Stu: It takes a lot of developer strictness. Everyone is on the same page. Everyone knows that we would rather spend a little bit of extra time doing this properly to save us a lot of time later trying to untangle it. Especially for something as complex as this ledger.

Rob: Switching back to the ledger, when you were building this, I guess there were some unexpected events or unexpected problems that you came across. Can you talk about some of the edge cases you have to deal with?

Stu: I guess one of the interesting bits is we didn't have it from the start. By putting in two and 1/2 years in, we needed to go back and reconcile to the beginning of time. Which is very difficult because of some data quality issues that were around from late 2016 early 2017, when we didn't really know what we were doing. Meant that as soon as you started to try and reason about exactly “why this particular bit of money moved” or “why this transaction happened” made it very difficult. We've actually got a new transaction type in the ledger where a transaction is “in suspense”. In suspense basically means no one's really quite worked out why this transaction happened. We can tell what happened. We've always been able to know that some money moved between here and there and who had moved to. Understanding why that happened, sometimes it's not there. We had to come up with a version that we could say to people “hey, we're either still looking into why this one happened” or sometimes just writing off and saying “yeah we know that we gave this person some money at some point in the past”. As long as we are above board with it and so long as most of the time it's us giving other people money, nobody cares too much.

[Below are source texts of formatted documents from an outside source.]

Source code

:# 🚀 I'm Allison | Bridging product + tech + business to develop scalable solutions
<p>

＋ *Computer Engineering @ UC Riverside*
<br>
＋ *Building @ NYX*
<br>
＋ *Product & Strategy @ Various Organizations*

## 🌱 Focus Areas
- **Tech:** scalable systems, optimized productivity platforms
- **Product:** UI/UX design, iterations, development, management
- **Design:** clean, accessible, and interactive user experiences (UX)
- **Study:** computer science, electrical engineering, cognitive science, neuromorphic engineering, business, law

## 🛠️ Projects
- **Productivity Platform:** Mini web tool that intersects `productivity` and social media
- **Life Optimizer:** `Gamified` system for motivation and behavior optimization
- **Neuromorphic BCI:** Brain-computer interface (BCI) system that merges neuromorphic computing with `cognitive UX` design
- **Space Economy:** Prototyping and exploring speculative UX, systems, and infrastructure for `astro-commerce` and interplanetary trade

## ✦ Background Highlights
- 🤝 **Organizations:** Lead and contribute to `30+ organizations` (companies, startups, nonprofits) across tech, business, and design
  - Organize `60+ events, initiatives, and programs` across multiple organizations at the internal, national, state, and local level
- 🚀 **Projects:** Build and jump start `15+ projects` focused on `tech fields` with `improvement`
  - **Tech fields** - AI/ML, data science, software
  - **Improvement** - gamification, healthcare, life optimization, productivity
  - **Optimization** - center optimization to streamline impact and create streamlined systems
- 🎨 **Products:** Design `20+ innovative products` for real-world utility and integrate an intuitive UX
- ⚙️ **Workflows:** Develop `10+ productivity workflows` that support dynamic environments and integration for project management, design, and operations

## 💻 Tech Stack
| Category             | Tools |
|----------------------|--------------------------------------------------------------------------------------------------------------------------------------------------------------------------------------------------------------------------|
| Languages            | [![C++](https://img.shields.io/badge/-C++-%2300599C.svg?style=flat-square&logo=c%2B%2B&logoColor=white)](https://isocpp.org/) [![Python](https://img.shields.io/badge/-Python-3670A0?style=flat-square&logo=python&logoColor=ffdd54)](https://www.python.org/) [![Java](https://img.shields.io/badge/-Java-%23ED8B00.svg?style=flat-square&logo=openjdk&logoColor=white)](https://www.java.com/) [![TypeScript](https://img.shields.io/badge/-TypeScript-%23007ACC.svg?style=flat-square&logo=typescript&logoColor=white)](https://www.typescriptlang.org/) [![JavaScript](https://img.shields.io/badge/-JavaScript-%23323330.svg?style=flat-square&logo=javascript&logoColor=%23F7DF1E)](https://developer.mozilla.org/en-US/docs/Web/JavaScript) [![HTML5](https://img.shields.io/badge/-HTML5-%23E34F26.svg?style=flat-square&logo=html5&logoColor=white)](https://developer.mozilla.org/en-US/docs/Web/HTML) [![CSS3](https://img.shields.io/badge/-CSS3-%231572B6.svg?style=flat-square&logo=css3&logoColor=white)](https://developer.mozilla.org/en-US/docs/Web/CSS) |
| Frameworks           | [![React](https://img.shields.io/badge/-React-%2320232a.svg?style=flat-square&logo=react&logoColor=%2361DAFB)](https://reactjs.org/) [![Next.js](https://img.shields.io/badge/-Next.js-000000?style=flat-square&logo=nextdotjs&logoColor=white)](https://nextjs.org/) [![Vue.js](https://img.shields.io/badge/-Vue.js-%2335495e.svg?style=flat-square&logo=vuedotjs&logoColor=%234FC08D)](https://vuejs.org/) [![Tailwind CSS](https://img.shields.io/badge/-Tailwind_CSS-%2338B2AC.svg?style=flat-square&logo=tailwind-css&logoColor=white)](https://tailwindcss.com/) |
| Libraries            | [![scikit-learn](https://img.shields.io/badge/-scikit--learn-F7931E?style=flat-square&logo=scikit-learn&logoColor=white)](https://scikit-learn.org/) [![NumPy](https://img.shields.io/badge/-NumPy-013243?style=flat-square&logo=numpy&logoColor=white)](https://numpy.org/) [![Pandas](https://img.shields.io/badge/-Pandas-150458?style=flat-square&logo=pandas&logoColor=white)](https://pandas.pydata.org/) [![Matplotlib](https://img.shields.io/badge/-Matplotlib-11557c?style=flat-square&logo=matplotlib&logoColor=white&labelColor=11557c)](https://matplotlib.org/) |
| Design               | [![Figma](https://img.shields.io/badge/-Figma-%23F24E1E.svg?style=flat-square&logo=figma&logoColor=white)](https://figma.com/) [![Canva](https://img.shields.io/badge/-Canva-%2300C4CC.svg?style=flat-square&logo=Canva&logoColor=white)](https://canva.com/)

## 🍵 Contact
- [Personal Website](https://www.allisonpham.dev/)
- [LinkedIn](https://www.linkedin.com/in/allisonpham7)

Rob: That's a really interesting approach and solution to the way that you solve this. Was that because that you give a lot of flexibility to support staff? Or was it because of the early versions of the MVP and software built or something else?

Stu: A lot of it came down to flexibility we had early on. We've always been very customer centric and we've always had a really great customer service team. Who very early on were given quite open tools to be able to do whatever they needed to do it. If we had customers who needed to be given a refund for some reason, they could just go in and give them a refund. Then going back two and 1/2 years later and saying to somebody “this time that you transferred this money from our account to this customer's account, why did you do that?” and they are like “this is two and 1/2 years ago, I don't remember”. Which is a pretty valid excuse for someone who speaks to like hundreds of customers a day. It was a lot of, not human error, but human processes that happened very early on that we didn't have a record of.

The other one was technical. Early versions of the software, like the quotation engine, pricing engine and things like that which didn't round decimal places as deep as they do now. There would be rounding errors. That's where quite a lot of the one penny errors come from. The early versions of the software might round-up or round-down. When you're dealing with taxes in percentages on low numbers, you can quite easily break down a premium that should be £1.00, When you add up all of the bits of that break down, it gets to £0.99 instead. It's very easy to see those bits and to understand “hey, I can see that this doesn't reconcile” but to understand exactly who that £0.01 belongs to becomes quite tricky. You then have to go through, have we underpaid our tax man or our insurer? Have we made sure that the customer has paid the right amount and not too much for their insurance? Those are the bits that when we went back in, retrofitted all of the legacy data that we had into this new system, we found quite a lot of those.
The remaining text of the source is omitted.